-- PROBLEM DESCRIPTION --
The answer is a single number: the count of lines below in which the word "screen" appears.

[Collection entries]
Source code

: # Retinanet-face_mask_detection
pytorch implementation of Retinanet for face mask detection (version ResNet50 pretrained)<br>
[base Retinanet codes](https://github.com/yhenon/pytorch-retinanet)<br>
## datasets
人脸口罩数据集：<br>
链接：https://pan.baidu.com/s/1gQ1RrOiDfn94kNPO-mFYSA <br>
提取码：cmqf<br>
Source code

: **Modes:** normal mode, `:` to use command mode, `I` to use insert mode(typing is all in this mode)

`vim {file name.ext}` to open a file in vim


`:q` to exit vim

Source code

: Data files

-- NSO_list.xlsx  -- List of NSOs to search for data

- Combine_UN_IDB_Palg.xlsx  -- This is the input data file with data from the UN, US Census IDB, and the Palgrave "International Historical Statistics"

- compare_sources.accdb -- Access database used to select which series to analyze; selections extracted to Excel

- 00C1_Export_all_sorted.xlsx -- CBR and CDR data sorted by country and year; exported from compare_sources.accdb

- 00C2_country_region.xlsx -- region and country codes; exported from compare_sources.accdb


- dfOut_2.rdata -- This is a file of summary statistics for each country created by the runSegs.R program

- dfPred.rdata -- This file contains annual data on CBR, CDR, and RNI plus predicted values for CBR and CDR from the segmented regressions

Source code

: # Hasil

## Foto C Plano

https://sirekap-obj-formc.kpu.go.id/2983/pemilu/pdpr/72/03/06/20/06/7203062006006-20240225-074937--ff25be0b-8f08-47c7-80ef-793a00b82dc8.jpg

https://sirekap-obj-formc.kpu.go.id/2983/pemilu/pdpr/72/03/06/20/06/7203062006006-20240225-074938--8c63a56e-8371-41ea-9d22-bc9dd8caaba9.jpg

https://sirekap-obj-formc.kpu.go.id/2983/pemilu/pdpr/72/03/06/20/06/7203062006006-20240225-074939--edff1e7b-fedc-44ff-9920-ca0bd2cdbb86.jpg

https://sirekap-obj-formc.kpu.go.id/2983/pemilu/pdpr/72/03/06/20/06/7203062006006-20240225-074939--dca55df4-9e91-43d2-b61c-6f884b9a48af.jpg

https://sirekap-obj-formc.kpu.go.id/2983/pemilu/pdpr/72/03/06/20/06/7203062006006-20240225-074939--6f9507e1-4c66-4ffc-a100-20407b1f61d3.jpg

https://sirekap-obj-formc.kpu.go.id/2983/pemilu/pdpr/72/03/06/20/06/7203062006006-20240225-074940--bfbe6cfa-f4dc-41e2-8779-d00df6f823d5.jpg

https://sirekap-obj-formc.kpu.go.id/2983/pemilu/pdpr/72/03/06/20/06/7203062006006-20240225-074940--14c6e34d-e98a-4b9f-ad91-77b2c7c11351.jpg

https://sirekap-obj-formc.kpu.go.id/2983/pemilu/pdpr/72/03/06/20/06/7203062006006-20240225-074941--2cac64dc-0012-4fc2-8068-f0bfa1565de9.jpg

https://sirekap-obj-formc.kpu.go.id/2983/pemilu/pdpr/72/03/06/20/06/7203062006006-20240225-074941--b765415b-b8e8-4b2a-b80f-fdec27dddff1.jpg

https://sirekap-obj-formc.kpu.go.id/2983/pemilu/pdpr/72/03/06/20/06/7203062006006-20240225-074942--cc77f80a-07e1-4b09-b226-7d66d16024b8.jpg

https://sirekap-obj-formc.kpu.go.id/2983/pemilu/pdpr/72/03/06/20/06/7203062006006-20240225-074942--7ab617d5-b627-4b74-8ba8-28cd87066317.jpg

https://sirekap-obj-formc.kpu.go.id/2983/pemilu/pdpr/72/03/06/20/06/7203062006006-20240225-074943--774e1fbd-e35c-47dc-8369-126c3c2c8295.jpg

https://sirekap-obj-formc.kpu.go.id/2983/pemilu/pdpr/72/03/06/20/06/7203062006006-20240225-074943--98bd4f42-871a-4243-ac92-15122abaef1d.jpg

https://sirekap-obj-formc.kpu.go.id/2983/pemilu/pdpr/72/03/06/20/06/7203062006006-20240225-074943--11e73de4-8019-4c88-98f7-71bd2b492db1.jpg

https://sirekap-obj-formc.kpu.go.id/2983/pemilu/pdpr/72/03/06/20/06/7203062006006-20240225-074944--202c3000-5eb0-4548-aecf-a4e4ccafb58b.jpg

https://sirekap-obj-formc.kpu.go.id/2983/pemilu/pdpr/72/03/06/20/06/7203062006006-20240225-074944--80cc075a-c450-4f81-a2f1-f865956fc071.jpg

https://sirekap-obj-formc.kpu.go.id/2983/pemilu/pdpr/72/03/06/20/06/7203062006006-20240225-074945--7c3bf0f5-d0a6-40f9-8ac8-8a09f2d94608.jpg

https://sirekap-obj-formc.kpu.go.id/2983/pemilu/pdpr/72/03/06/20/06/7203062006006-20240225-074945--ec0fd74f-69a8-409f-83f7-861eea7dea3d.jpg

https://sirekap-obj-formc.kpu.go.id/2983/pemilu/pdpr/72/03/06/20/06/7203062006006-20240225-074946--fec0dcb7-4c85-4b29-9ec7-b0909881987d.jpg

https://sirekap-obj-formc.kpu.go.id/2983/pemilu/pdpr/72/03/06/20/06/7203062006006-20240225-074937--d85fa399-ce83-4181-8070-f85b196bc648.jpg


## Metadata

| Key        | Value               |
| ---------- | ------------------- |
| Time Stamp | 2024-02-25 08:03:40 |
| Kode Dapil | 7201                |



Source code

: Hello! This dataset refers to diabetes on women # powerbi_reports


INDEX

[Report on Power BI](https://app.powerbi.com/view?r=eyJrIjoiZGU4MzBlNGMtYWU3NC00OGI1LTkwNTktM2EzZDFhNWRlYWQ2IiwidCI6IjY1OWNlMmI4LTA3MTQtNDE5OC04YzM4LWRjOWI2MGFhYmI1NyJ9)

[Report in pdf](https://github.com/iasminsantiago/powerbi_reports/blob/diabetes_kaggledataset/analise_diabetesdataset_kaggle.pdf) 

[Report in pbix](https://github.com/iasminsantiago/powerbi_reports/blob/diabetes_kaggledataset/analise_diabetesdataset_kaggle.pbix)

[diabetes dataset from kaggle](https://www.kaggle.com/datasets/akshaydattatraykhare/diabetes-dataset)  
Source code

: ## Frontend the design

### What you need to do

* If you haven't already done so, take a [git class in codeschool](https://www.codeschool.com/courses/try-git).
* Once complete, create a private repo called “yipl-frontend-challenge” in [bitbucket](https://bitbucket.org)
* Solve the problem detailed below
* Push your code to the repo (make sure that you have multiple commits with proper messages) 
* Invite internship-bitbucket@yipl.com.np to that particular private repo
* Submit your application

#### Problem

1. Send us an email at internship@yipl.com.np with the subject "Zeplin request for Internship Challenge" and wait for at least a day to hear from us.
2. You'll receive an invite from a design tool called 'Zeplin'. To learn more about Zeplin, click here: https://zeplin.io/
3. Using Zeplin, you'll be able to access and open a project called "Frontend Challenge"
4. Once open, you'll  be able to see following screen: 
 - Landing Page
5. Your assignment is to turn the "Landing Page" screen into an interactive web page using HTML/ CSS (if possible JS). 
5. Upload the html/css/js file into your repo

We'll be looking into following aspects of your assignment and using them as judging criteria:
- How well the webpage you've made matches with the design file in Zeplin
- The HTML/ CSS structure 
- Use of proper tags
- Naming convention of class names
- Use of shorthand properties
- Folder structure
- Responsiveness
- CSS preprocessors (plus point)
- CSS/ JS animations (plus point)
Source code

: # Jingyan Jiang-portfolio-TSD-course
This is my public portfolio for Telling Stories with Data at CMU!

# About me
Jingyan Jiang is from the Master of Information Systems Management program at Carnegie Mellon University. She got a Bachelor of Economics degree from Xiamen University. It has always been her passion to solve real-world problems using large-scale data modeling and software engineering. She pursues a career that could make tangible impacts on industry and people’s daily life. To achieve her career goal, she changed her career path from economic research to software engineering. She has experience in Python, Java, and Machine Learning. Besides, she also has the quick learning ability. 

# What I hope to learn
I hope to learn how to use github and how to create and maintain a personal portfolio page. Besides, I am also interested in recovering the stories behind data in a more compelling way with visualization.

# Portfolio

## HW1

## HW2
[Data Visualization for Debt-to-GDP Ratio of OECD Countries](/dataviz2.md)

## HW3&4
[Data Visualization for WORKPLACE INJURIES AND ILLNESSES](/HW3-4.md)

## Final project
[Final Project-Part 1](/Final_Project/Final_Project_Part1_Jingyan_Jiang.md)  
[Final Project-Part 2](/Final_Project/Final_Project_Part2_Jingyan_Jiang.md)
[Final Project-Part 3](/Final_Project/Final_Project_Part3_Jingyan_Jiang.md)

-- RESULT OF THIS TASK --
2